Source texts of formatted documents:
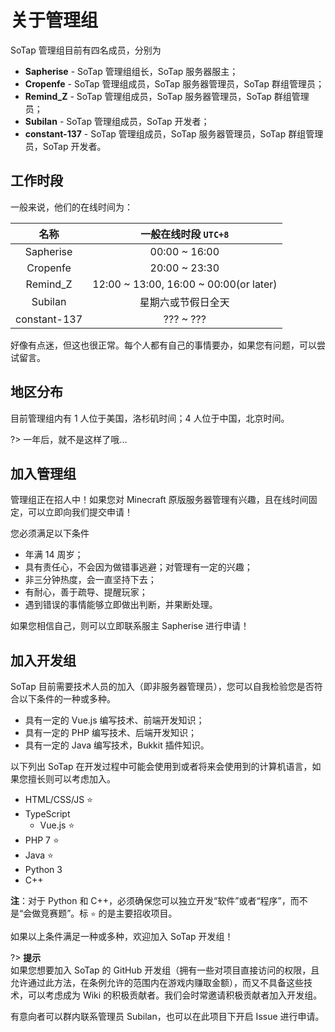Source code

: # 关于管理组

SoTap 管理组目前有四名成员，分别为

- **Sapherise** - SoTap 管理组组长，SoTap 服务器服主；
- **Cropenfe** - SoTap 管理组成员，SoTap 服务器管理员，SoTap 群组管理员；
- **Remind_Z** - SoTap 管理组成员，SoTap 服务器管理员，SoTap 群组管理员；
- **Subilan** - SoTap 管理组成员，SoTap 开发者；
- **constant-137** - SoTap 管理组成员，SoTap 服务器管理员，SoTap 群组管理员，SoTap 开发者。

## 工作时段

一般来说，他们的在线时间为：

| 名称 | 一般在线时段 `UTC+8` |
| :-: | :-: |
| Sapherise | 00:00 ~ 16:00 |
| Cropenfe | 20:00 ~ 23:30 |
| Remind_Z | 12:00 ~ 13:00, 16:00 ~ 00:00(or later) |
| Subilan | 星期六或节假日全天 |
| constant-137 | ??? ~ ??? |

好像有点迷，但这也很正常。每个人都有自己的事情要办，如果您有问题，可以尝试留言。

## 地区分布

目前管理组内有 1 人位于美国，洛杉矶时间；4 人位于中国，北京时间。

?> 一年后，就不是这样了哦...

## 加入管理组

管理组正在招人中！如果您对 Minecraft 原版服务器管理有兴趣，且在线时间固定，可以立即向我们提交申请！

您必须满足以下条件

- 年满 14 周岁；
- 具有责任心，不会因为做错事逃避；对管理有一定的兴趣；
- 非三分钟热度，会一直坚持下去；
- 有耐心，善于疏导、提醒玩家；
- 遇到错误的事情能够立即做出判断，并果断处理。

如果您相信自己，则可以立即联系服主 Sapherise 进行申请！

## 加入开发组

SoTap 目前需要技术人员的加入（即非服务器管理员），您可以自我检验您是否符合以下条件的一种或多种。

- 具有一定的 Vue.js 编写技术、前端开发知识；
- 具有一定的 PHP 编写技术、后端开发知识；
- 具有一定的 Java 编写技术，Bukkit 插件知识。

以下列出 SoTap 在开发过程中可能会使用到或者将来会使用到的计算机语言，如果您擅长则可以考虑加入。

- HTML/CSS/JS ⭐️
- TypeScript
    - Vue.js ⭐️
- PHP 7 ⭐️
- Java ⭐️
- Python 3
- C++

**注**：对于 Python 和 C++，必须确保您可以独立开发“软件”或者“程序”，而不是“会做竞赛题”。标 `⭐️` 的是主要招收项目。


如果以上条件满足一种或多种，欢迎加入 SoTap 开发组！

?> **提示**<br>
如果您想要加入 SoTap 的 GitHub 开发组（拥有一些对项目直接访问的权限，且允许通过此方法，在条例允许的范围内在游戏内赚取金额），而又不具备这些技术，可以考虑成为 Wiki 的积极贡献者。我们会时常邀请积极贡献者加入开发组。

有意向者可以群内联系管理员 Subilan，也可以在此项目下开启 Issue 进行申请。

**Activity:**
Go through the entries and return each line where the word "管理组成员" appears.

**Task output:**
- **Cropenfe** - SoTap 管理组成员，SoTap 服务器管理员，SoTap 群组管理员；
- **Remind_Z** - SoTap 管理组成员，SoTap 服务器管理员，SoTap 群组管理员；
- **Subilan** - SoTap 管理组成员，SoTap 开发者；
- **constant-137** - SoTap 管理组成员，SoTap 服务器管理员，SoTap 群组管理员，SoTap 开发者。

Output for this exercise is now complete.